From: Stephen Hemminger <stephen@networkplumber.org>
To: dev@dpdk.org
Cc: Stephen Hemminger <stephen@networkplumber.org>,
	Wathsala Vithanage <wathsala.vithanage@arm.com>,
	Konstantin Ananyev <konstantin.ananyev@huawei.com>,
	Marat Khalili <marat.khalili@huawei.com>
Subject: [PATCH 4/4] bpf/arm64: add BPF_ABS/BPF_IND packet load support
Date: Mon,  8 Jun 2026 13:28:50 -0700	[thread overview]
Message-ID: <20260608203322.1116296-5-stephen@networkplumber.org> (raw)
In-Reply-To: <20260608203322.1116296-1-stephen@networkplumber.org>

The arm64 JIT rejected BPF_LD | BPF_ABS and BPF_LD | BPF_IND with
"invalid opcode", so cBPF programs converted by rte_bpf_convert() could
not be JITed.
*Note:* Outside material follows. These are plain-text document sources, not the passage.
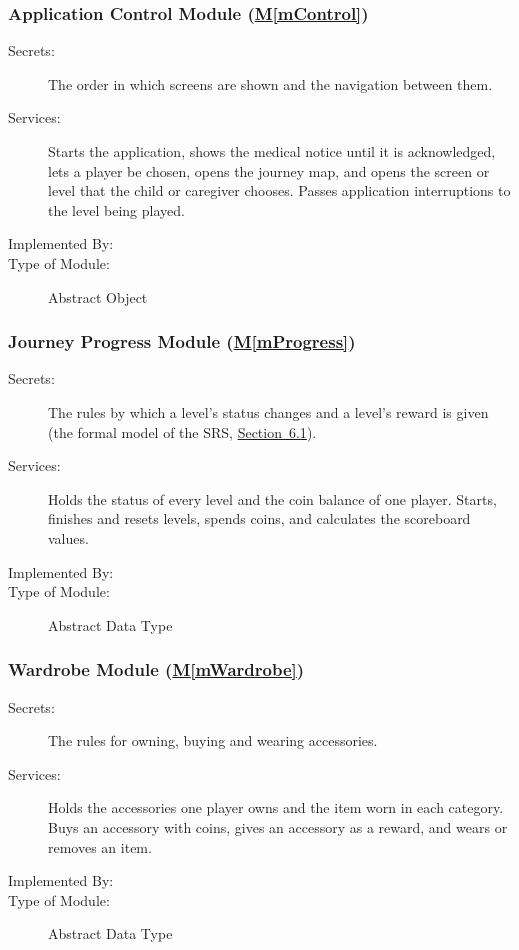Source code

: \documentclass[12pt, titlepage]{article}
\newcommand{\mref}[1]{\hyperref[#1]{M\ref*{#1}}}
\newcommand{\srsurl}{https://team-hindsight.github.io/ophthamology-game/SRS/SRS.pdf}
\newcommand{\srsitemref}[2]{\href{\srsurl\#nameddest=#1}{#2}}
\begin{document}
\subsubsection{Application Control Module (\mref{mControl})}

\begin{description}
\item[Secrets:] The order in which screens are shown and the navigation
  between them.
\item[Services:] Starts the application, shows the medical notice until it is
  acknowledged, lets a player be chosen, opens the journey map, and opens the
  screen or level that the child or caregiver chooses. Passes application
  interruptions to the level being played.
\item[Implemented By:] \progname{}
\item[Type of Module:] Abstract Object
\end{description}

\subsubsection{Journey Progress Module (\mref{mProgress})}

\begin{description}
\item[Secrets:] The rules by which a level's status changes and a level's
  reward is given (the formal model of the SRS,
  \srsitemref{sec_FormalSpec}{Section~6.1}).
\item[Services:] Holds the status of every level and the coin balance of one
  player. Starts, finishes and resets levels, spends coins, and calculates the
  scoreboard values.
\item[Implemented By:] \progname{}
\item[Type of Module:] Abstract Data Type
\end{description}

\subsubsection{Wardrobe Module (\mref{mWardrobe})}

\begin{description}
\item[Secrets:] The rules for owning, buying and wearing accessories.
\item[Services:] Holds the accessories one player owns and the item worn in
  each category. Buys an accessory with coins, gives an accessory as a reward,
  and wears or removes an item.
\item[Implemented By:] \progname{}
\item[Type of Module:] Abstract Data Type
\end{description}
\end{document}
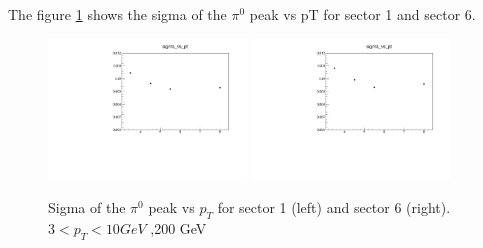 \documentclass{article}
\begin{document}
The figure \ref{sigma200GeV} shows the sigma of the $\pi^{0}$ peak vs pT for sector 1 and sector 6. 
\begin{figure}
\includegraphics[width=0.47\textwidth]{fig_pi0vn/sect1_sigmavspt.pdf}
\includegraphics[width=0.47\textwidth]{fig_pi0vn/sect6_sigmavspt.pdf}
\caption{Sigma of the $\pi^{0}$ peak vs $p_{T}$ for sector 1 (left) and sector 6 (right). $3<p_{T}<10GeV$ ,200 GeV}
\label{sigma200GeV}
\end{figure}
\end{document}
Add these opcodes, mirroring the x86 JIT: a fast path for
data held in the first mbuf segment and a __rte_pktmbuf_read() slow path
for everything else. Programs using these opcodes now use the call
register layout, since the slow path makes a function call.

Bugzilla ID: 1427

Signed-off-by: Stephen Hemminger <stephen@networkplumber.org>
---
 lib/bpf/bpf_jit_arm64.c | 147 +++++++++++++++++++++++++++++++++++++++-
 1 file changed, 146 insertions(+), 1 deletion(-)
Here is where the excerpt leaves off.